**Assignment:** Repeat every record exactly, but omit the images.

══ Source material

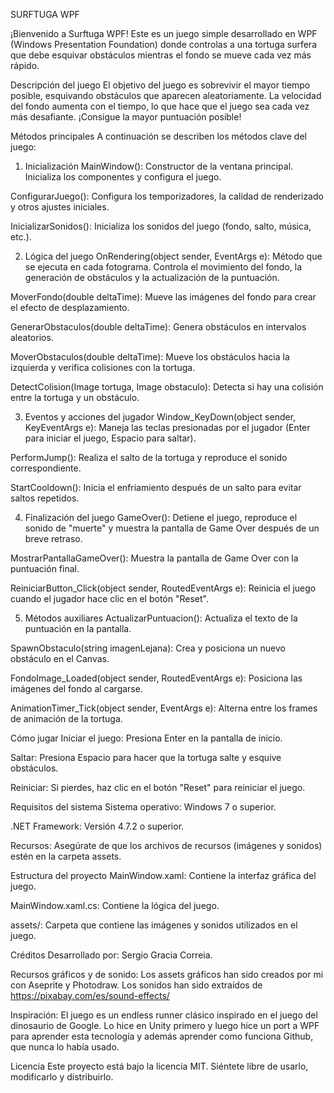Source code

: SURFTUGA WPF

¡Bienvenido a Surftuga WPF! Este es un juego simple desarrollado en WPF (Windows Presentation Foundation) donde controlas a una tortuga surfera que debe esquivar obstáculos mientras el fondo se mueve cada vez más rápido.

Descripción del juego
El objetivo del juego es sobrevivir el mayor tiempo posible, esquivando obstáculos que aparecen aleatoriamente. La velocidad del fondo aumenta con el tiempo, lo que hace que el juego sea cada vez más desafiante. ¡Consigue la mayor puntuación posible!

Métodos principales
A continuación se describen los métodos clave del juego:

1. Inicialización
MainWindow(): Constructor de la ventana principal. Inicializa los componentes y configura el juego.

ConfigurarJuego(): Configura los temporizadores, la calidad de renderizado y otros ajustes iniciales.

InicializarSonidos(): Inicializa los sonidos del juego (fondo, salto, música, etc.).

2. Lógica del juego
OnRendering(object sender, EventArgs e): Método que se ejecuta en cada fotograma. Controla el movimiento del fondo, la generación de obstáculos y la actualización de la puntuación.

MoverFondo(double deltaTime): Mueve las imágenes del fondo para crear el efecto de desplazamiento.

GenerarObstaculos(double deltaTime): Genera obstáculos en intervalos aleatorios.

MoverObstaculos(double deltaTime): Mueve los obstáculos hacia la izquierda y verifica colisiones con la tortuga.

DetectColision(Image tortuga, Image obstaculo): Detecta si hay una colisión entre la tortuga y un obstáculo.

3. Eventos y acciones del jugador
Window_KeyDown(object sender, KeyEventArgs e): Maneja las teclas presionadas por el jugador (Enter para iniciar el juego, Espacio para saltar).

PerformJump(): Realiza el salto de la tortuga y reproduce el sonido correspondiente.

StartCooldown(): Inicia el enfriamiento después de un salto para evitar saltos repetidos.

4. Finalización del juego
GameOver(): Detiene el juego, reproduce el sonido de "muerte" y muestra la pantalla de Game Over después de un breve retraso.

MostrarPantallaGameOver(): Muestra la pantalla de Game Over con la puntuación final.

ReiniciarButton_Click(object sender, RoutedEventArgs e): Reinicia el juego cuando el jugador hace clic en el botón "Reset".

5. Métodos auxiliares
ActualizarPuntuacion(): Actualiza el texto de la puntuación en la pantalla.

SpawnObstaculo(string imagenLejana): Crea y posiciona un nuevo obstáculo en el Canvas.

FondoImage_Loaded(object sender, RoutedEventArgs e): Posiciona las imágenes del fondo al cargarse.

AnimationTimer_Tick(object sender, EventArgs e): Alterna entre los frames de animación de la tortuga.

Cómo jugar
Iniciar el juego: Presiona Enter en la pantalla de inicio.

Saltar: Presiona Espacio para hacer que la tortuga salte y esquive obstáculos.

Reiniciar: Si pierdes, haz clic en el botón "Reset" para reiniciar el juego.

Requisitos del sistema
Sistema operativo: Windows 7 o superior.

.NET Framework: Versión 4.7.2 o superior.

Recursos: Asegúrate de que los archivos de recursos (imágenes y sonidos) estén en la carpeta assets.

Estructura del proyecto
MainWindow.xaml: Contiene la interfaz gráfica del juego.

MainWindow.xaml.cs: Contiene la lógica del juego.

assets/: Carpeta que contiene las imágenes y sonidos utilizados en el juego.

Créditos
Desarrollado por: Sergio Gracia Correia.

Recursos gráficos y de sonido: Los assets gráficos han sido creados por mi con Aseprite y Photodraw. Los sonidos han sido extraídos de https://pixabay.com/es/sound-effects/

Inspiración: El juego es un endless runner clásico inspirado en el juego del dinosaurio de Google. Lo hice en Unity primero y luego hice un port a WPF para aprender esta tecnología y  además aprender como funciona Github, que nunca lo había usado.

Licencia
Este proyecto está bajo la licencia MIT. Siéntete libre de usarlo, modificarlo y distribuirlo.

════

**Output below:**
Source code

: SURFTUGA WPF

¡Bienvenido a Surftuga WPF! Este es un juego simple desarrollado en WPF (Windows Presentation Foundation) donde controlas a una tortuga surfera que debe esquivar obstáculos mientras el fondo se mueve cada vez más rápido.

Descripción del juego
El objetivo del juego es sobrevivir el mayor tiempo posible, esquivando obstáculos que aparecen aleatoriamente. La velocidad del fondo aumenta con el tiempo, lo que hace que el juego sea cada vez más desafiante. ¡Consigue la mayor puntuación posible!

Métodos principales
A continuación se describen los métodos clave del juego:

1. Inicialización
MainWindow(): Constructor de la ventana principal. Inicializa los componentes y configura el juego.

ConfigurarJuego(): Configura los temporizadores, la calidad de renderizado y otros ajustes iniciales.

InicializarSonidos(): Inicializa los sonidos del juego (fondo, salto, música, etc.).

2. Lógica del juego
OnRendering(object sender, EventArgs e): Método que se ejecuta en cada fotograma. Controla el movimiento del fondo, la generación de obstáculos y la actualización de la puntuación.

MoverFondo(double deltaTime): Mueve las imágenes del fondo para crear el efecto de desplazamiento.

GenerarObstaculos(double deltaTime): Genera obstáculos en intervalos aleatorios.

MoverObstaculos(double deltaTime): Mueve los obstáculos hacia la izquierda y verifica colisiones con la tortuga.

DetectColision(Image tortuga, Image obstaculo): Detecta si hay una colisión entre la tortuga y un obstáculo.

3. Eventos y acciones del jugador
Window_KeyDown(object sender, KeyEventArgs e): Maneja las teclas presionadas por el jugador (Enter para iniciar el juego, Espacio para saltar).

PerformJump(): Realiza el salto de la tortuga y reproduce el sonido correspondiente.

StartCooldown(): Inicia el enfriamiento después de un salto para evitar saltos repetidos.

4. Finalización del juego
GameOver(): Detiene el juego, reproduce el sonido de "muerte" y muestra la pantalla de Game Over después de un breve retraso.

MostrarPantallaGameOver(): Muestra la pantalla de Game Over con la puntuación final.

ReiniciarButton_Click(object sender, RoutedEventArgs e): Reinicia el juego cuando el jugador hace clic en el botón "Reset".

5. Métodos auxiliares
ActualizarPuntuacion(): Actualiza el texto de la puntuación en la pantalla.

SpawnObstaculo(string imagenLejana): Crea y posiciona un nuevo obstáculo en el Canvas.

FondoImage_Loaded(object sender, RoutedEventArgs e): Posiciona las imágenes del fondo al cargarse.

AnimationTimer_Tick(object sender, EventArgs e): Alterna entre los frames de animación de la tortuga.

Cómo jugar
Iniciar el juego: Presiona Enter en la pantalla de inicio.

Saltar: Presiona Espacio para hacer que la tortuga salte y esquive obstáculos.

Reiniciar: Si pierdes, haz clic en el botón "Reset" para reiniciar el juego.

Requisitos del sistema
Sistema operativo: Windows 7 o superior.

.NET Framework: Versión 4.7.2 o superior.

Recursos: Asegúrate de que los archivos de recursos (imágenes y sonidos) estén en la carpeta assets.

Estructura del proyecto
MainWindow.xaml: Contiene la interfaz gráfica del juego.

MainWindow.xaml.cs: Contiene la lógica del juego.

assets/: Carpeta que contiene las imágenes y sonidos utilizados en el juego.

Créditos
Desarrollado por: Sergio Gracia Correia.

Recursos gráficos y de sonido: Los assets gráficos han sido creados por mi con Aseprite y Photodraw. Los sonidos han sido extraídos de https://pixabay.com/es/sound-effects/

Inspiración: El juego es un endless runner clásico inspirado en el juego del dinosaurio de Google. Lo hice en Unity primero y luego hice un port a WPF para aprender esta tecnología y  además aprender como funciona Github, que nunca lo había usado.

Licencia
Este proyecto está bajo la licencia MIT. Siéntete libre de usarlo, modificarlo y distribuirlo.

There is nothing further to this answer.